News
Emeritus Fellowships are intended to support the scholarly activities of outstanding faculty members in the humanities and humanistic social sciences who, at the time of taking up the fellowships, will be officially retired but continue to be active and productive in their fields. In addition, the program provides institutions with resources to defray incremental costs associated with the fellows.
Professor Carl Kastle has been awarded a Mellon Emeritus Fellowship from the Andrew Mellon Foundation to support the following research project:
Uncertain Mandate:
The Role of the Federal Government in Education,
1940-1980
In the immediate aftermath of World War II, despite the immense expansion of the federal government's budget and repertoire, the United States hewed to its strong preference for state and local control of public schools. Eventually, in the vortex of international competition and the civil rights movement, the federal government became more involved in elementary and secondary education. Even in 2009, however, the United States remains decidedly more devoted to local and state control of education than other nations.
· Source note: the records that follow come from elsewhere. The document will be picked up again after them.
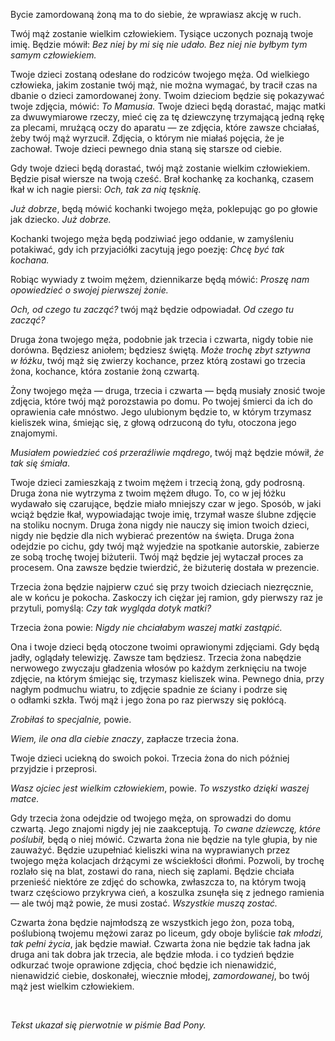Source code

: Bycie zamordowaną żoną ma to do siebie, że wprawiasz akcję w&nbsp;ruch.

Twój mąż zostanie wielkim człowiekiem. Tysiące uczonych poznają twoje imię. Będzie mówił: *Bez niej by mi się nie udało. Bez niej nie byłbym tym samym człowiekiem.*

Twoje dzieci zostaną odesłane do rodziców twojego męża. Od wielkiego człowieka, jakim zostanie twój mąż, nie można wymagać, by tracił czas na dbanie o&nbsp;dzieci zamordowanej żony. Twoim dzieciom będzie się pokazywać twoje zdjęcia, mówić: *To Mamusia.* Twoje dzieci będą dorastać, mając matki za dwuwymiarowe rzeczy, mieć cię za tę dziewczynę trzymającą jedną rękę za plecami, mrużącą oczy do aparatu — ze zdjęcia, które zawsze chciałaś, żeby twój mąż wyrzucił. Zdjęcia, o&nbsp;którym nie miałaś pojęcia, że je zachował. Twoje dzieci pewnego dnia staną się starsze od ciebie.

Gdy twoje dzieci będą dorastać, twój mąż zostanie wielkim człowiekiem. Będzie pisał wiersze na twoją cześć. Brał kochankę za kochanką, czasem łkał w&nbsp;ich nagie piersi: *Och, tak za nią tęsknię.*

*Już dobrze*, będą mówić kochanki twojego męża, poklepując go po głowie jak dziecko. *Już dobrze.*

Kochanki twojego męża będą podziwiać jego oddanie, w&nbsp;zamyśleniu potakiwać, gdy ich przyjaciółki zacytują jego poezję: *Chcę być tak kochana.*

Robiąc wywiady z&nbsp;twoim mężem, dziennikarze będą mówić: *Proszę nam opowiedzieć o&nbsp;swojej pierwszej żonie.*

*Och, od czego tu zacząć?* twój mąż będzie odpowiadał. *Od czego tu zacząć?*

Druga żona twojego męża, podobnie jak trzecia i&nbsp;czwarta, nigdy tobie nie dorówna. Będziesz aniołem; będziesz świętą. *Może trochę zbyt sztywna w&nbsp;łóżku*, twój mąż się zwierzy kochance, przez którą zostawi go trzecia żona, kochance, która zostanie żoną czwartą.

Żony twojego męża — druga, trzecia i&nbsp;czwarta — będą musiały znosić twoje zdjęcia, które twój mąż porozstawia po domu. Po twojej śmierci da ich do oprawienia całe mnóstwo. Jego ulubionym będzie to, w&nbsp;którym trzymasz kieliszek wina, śmiejąc się, z&nbsp;głową odrzuconą do tyłu, otoczona jego znajomymi.

*Musiałem powiedzieć coś przeraźliwie mądrego*, twój mąż będzie mówił, *że tak się śmiała*.

Twoje dzieci zamieszkają z&nbsp;twoim mężem i&nbsp;trzecią żoną, gdy podrosną. Druga żona nie wytrzyma z&nbsp;twoim mężem długo. To, co w&nbsp;jej łóżku wydawało się czarujące, będzie miało mniejszy czar w&nbsp;jego. Sposób, w&nbsp;jaki wciąż będzie łkał, wypowiadając twoje imię, trzymał wasze ślubne zdjęcie na stoliku nocnym. Druga żona nigdy nie nauczy się imion twoich dzieci, nigdy nie będzie dla nich wybierać prezentów na święta. Druga żona odejdzie po cichu, gdy twój mąż wyjedzie na spotkanie autorskie, zabierze ze sobą trochę twojej biżuterii. Twój mąż będzie jej wytaczał proces za procesem. Ona zawsze będzie twierdzić, że biżuterię dostała w&nbsp;prezencie.

Trzecia żona będzie najpierw czuć się przy twoich dzieciach niezręcznie, ale w&nbsp;końcu je pokocha. Zaskoczy ich ciężar jej ramion, gdy pierwszy raz je przytuli, pomyślą: *Czy tak wygląda dotyk matki?*

Trzecia żona powie: *Nigdy nie chciałabym waszej matki zastąpić.*

Ona i&nbsp;twoje dzieci będą otoczone twoimi oprawionymi zdjęciami. Gdy będą jadły, oglądały telewizję. Zawsze tam będziesz. Trzecia żona nabędzie nerwowego zwyczaju gładzenia włosów po każdym zerknięciu na twoje zdjęcie, na którym śmiejąc się, trzymasz kieliszek wina. Pewnego dnia, przy nagłym podmuchu wiatru, to zdjęcie spadnie ze ściany i&nbsp;podrze się o&nbsp;odłamki szkła. Twój mąż i&nbsp;jego żona po raz pierwszy się pokłócą.

*Zrobiłaś to specjalnie,* powie.

*Wiem, ile ona dla ciebie znaczy*, zapłacze trzecia żona.

Twoje dzieci uciekną do swoich pokoi. Trzecia żona do nich później przyjdzie i&nbsp;przeprosi.

*Wasz ojciec jest wielkim człowiekiem*, powie. *To wszystko dzięki waszej matce.*

Gdy trzecia żona odejdzie od twojego męża, on sprowadzi do domu czwartą. Jego znajomi nigdy jej nie zaakceptują. *To cwane dziewczę, które poślubił,* będą o&nbsp;niej mówić. Czwarta żona nie będzie na tyle głupia, by nie zauważyć. Będzie uzupełniać kieliszki wina na wyprawianych przez twojego męża kolacjach drżącymi ze wściekłości dłońmi. Pozwoli, by trochę rozlało się na blat, zostawi do rana, niech się zaplami. Będzie chciała przenieść niektóre ze zdjęć do schowka, zwłaszcza to, na którym twoją twarz częściowo przykrywa cień, a&nbsp;koszulka zsunęła się z&nbsp;jednego ramienia — ale twój mąż powie, że musi zostać. *Wszystkie muszą zostać.*

Czwarta żona będzie najmłodszą ze wszystkich jego żon, poza tobą, poślubioną twojemu mężowi zaraz po liceum, gdy oboje byliście *tak młodzi, tak pełni życia*, jak będzie mawiał. Czwarta żona nie będzie tak ładna jak druga ani tak dobra jak trzecia, ale będzie młoda. i&nbsp;co tydzień będzie odkurzać twoje oprawione zdjęcia, choć będzie ich nienawidzić, nienawidzić ciebie, doskonałej, wiecznie młodej, *zamordowanej*, bo twój mąż jest wielkim człowiekiem.

<br/>

*Tekst ukazał się pierwotnie w&nbsp;piśmie Bad Pony.*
Is our federal government over-weaning or anemic when it comes to education?
Uncertain Mandate will examine moments when the federal role escalated, but it will also ask how and why opponents prevailed at some points. The book will be neither a celebration nor a condemnation of a federal role in education. The federal role was hotly contested but grew considerably during the four decades from 1940 to 1980. Nonetheless, there were continual debates, substantial doubts, and periods when increased federal involvement was rejected. The same antinomy characterizes the decades since 1980. These I shall address in an Epilogue.
From the time of Thucydides' Peloponnesian Wars to the present, readers have testified to their belief that history can deepen their understanding of their own time and their options for the future. Although history cannot predict what will happen nor provide certain guidance for action, historical accounts can plumb the evolution of powerful ideas, interpret the emerging structure of institutions, and ponder why some contending groups prevailed over others along the way. As Uncertain Mandate will demonstrate, the search for an appropriate, effective federal role in education is necessarily an ongoing quest.